The story was inspired by the extraordinary status of the Inner and Middle Temple (collectively known as the Temple.) The area, as a so-called ancient liberty, is in many ways quite separate from the whole of the rest of London. It is an independent local authority. And believe it or not, the City of London Police enter only with the permission of the Temple and share policing of the area with the Temple porters. Couple that with the fact that the same Temple porters man the gates 24 hours a day and the area is locked at night to all outsiders, and you have the makings of a classic murder mystery. It really only needed a body, a detective and a sidekick. So I set to, and ‘A Case of Mice and Murder’ is the result.

It tells the story of two mysteries in 1901 in the heart of legal London.

The first is the dramatic murder of the Lord Chief Justice and the quest to find his killer. The second a sensational legal battle over the rights to a book written by an anonymous author. 

There is one man linking them; Sir Gabriel Ward KC, Eton and Oxford educated, brilliant, solitary, reclusive, bound by compulsive rituals; reluctant sleuth in the first story, legendary advocate in the second.

The body of the Lord Chief Justice, is found in evening dress, with mysteriously bare feet, lying in the Temple one morning in 1901. The ‘how’ is not very difficult; a carving knife is sticking out of his chest. But who would do such a thing to a conventional successful Judge? And why?

Sir Gabriel Ward KC has no desire to play detective. He wants to be left alone to prepare for his next case. But he literally stumbles upon the body and so becomes drawn into the mystery.

His sidekick is Constable Maurice Wright of the City of London Police, who yearns to become a detective, left school at fourteen, has never read a book for pleasure and who lives with his large loving family in the East End of London.

At the same time as he and Wright investigate, Sir Gabriel is worrying about his next case; and that is a mystery, too. Sir Gabriel is not the kind of barrister who blusters his way round the Old Bailey representing murderers and his cases might be thought dry and technical. But not this one. Ward is representing a publisher who found the manuscript of a children’s book on his office doorstep with no hint as to its authorship. He published it and found himself with a smash hit that makes him a fortune. A woman claims to be the author. But is she really?

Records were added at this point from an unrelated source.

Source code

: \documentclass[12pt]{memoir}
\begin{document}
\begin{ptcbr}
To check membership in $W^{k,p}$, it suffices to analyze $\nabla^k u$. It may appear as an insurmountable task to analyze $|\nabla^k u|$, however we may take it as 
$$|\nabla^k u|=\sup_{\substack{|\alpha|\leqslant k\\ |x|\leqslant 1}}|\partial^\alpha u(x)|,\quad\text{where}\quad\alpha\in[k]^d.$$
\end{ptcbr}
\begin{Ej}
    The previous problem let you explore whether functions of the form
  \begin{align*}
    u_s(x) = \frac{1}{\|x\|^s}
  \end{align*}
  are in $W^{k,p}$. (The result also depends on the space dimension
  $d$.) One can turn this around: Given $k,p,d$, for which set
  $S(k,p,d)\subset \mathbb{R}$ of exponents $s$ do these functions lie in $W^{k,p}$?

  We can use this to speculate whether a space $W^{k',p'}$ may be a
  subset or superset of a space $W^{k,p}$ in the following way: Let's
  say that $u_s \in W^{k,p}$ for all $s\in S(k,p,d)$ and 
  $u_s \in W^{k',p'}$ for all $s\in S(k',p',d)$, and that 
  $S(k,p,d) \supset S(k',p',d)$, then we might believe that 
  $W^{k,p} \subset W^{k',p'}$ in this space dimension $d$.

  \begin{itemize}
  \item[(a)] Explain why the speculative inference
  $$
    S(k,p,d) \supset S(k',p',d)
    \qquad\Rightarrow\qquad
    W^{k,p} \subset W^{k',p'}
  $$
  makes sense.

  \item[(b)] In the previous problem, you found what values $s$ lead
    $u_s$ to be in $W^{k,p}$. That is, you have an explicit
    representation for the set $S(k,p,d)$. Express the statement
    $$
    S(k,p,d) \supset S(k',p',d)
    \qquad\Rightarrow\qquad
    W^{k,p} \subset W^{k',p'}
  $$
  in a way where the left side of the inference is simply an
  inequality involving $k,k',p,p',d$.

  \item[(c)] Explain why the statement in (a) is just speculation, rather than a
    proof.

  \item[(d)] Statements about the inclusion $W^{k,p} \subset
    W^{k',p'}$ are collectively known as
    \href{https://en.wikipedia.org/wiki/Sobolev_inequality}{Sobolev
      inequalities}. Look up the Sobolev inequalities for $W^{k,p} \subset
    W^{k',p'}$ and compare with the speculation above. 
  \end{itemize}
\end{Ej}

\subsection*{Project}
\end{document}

Between them, Sir Gabriel and Constable Wright while unravelling the complexities of the cases discover, along with the murderer, and the true author of the book, a friendship across the social divides of Edwardian England.

Now close to publication, I still feel like a barrister at heart but maybe, when my book actually comes out I will get over my imposter syndrome and feel able to say, when I am next asked, that I am a writer as well.

A Case of Mice and Murder by Sally Smith is published by Raven Books on 18th July 2024.

The Inner Temple: a warren of shaded courtyards and ancient buildings forming the hidden heart of London’s legal world. A place where tradition is everything, and murder belongs only in the casebooks. Until now… When barrister Gabriel Ward steps out of his rooms on a sunny May morning in 1901, his mind is so full of his latest case – the disputed authorship of bestselling children’s book Millie the Temple Church Mouse – that he scarcely registers the body of the Lord Chief Justice of England on his doorstep. But even he cannot fail to notice the judge’s dusty bare feet, in shocking contrast to his flawless evening dress, nor the silver carving knife sticking out of his chest. The police can enter the Temple only by consent, so who better to investigate this tragic breach of law and order than a man who prizes both above all things? But murder doesn’t answer to logic or reasoned argument, and Gabriel soon discovers that the Temple’s heavy oak doors are hiding more surprising secrets than he’d ever imagined.